WHAT THIS TASK INVOLVES » What you return should be the line containing "somente os índices $i$, $j$ e $k$." and each line after it to the end of the records, copied exactly.

EXERCISE INPUTS »
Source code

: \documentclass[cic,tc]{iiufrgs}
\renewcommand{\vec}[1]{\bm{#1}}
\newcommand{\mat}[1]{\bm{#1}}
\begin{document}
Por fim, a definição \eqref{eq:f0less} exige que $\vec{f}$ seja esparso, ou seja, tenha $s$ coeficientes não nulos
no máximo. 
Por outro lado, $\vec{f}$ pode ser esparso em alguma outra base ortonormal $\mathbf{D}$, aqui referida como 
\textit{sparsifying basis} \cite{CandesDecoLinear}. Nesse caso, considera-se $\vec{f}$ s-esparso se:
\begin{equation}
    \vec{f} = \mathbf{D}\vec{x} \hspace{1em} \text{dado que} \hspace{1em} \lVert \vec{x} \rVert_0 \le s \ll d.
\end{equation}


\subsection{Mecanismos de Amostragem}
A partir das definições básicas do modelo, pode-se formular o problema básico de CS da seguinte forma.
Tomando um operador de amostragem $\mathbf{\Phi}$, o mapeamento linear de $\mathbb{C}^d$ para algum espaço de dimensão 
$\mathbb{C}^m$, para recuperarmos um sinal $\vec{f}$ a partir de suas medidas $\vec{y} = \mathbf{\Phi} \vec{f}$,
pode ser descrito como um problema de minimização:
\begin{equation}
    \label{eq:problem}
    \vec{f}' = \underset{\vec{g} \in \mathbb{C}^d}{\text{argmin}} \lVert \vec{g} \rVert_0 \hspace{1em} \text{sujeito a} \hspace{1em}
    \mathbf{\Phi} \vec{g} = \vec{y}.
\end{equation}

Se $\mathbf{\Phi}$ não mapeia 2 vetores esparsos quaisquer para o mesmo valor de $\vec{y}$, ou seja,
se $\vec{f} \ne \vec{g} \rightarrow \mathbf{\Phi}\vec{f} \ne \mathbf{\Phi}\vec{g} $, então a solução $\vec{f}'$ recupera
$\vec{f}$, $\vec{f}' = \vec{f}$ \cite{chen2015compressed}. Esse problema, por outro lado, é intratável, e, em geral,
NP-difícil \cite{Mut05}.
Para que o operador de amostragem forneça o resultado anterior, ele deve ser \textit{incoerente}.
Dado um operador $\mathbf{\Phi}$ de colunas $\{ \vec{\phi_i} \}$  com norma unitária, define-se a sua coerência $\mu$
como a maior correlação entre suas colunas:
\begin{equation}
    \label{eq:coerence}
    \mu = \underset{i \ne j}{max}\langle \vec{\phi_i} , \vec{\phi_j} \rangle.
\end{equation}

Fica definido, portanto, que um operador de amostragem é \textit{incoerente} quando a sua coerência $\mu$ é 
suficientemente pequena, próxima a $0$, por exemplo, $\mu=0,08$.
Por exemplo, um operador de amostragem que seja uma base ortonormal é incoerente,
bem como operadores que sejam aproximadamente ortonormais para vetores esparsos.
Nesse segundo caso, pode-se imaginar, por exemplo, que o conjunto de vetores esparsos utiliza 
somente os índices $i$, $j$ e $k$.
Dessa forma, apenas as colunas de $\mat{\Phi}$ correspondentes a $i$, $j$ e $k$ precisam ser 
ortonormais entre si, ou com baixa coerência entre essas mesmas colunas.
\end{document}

OUTPUT »
somente os índices $i$, $j$ e $k$.
Dessa forma, apenas as colunas de $\mat{\Phi}$ correspondentes a $i$, $j$ e $k$ precisam ser 
ortonormais entre si, ou com baixa coerência entre essas mesmas colunas.
\end{document}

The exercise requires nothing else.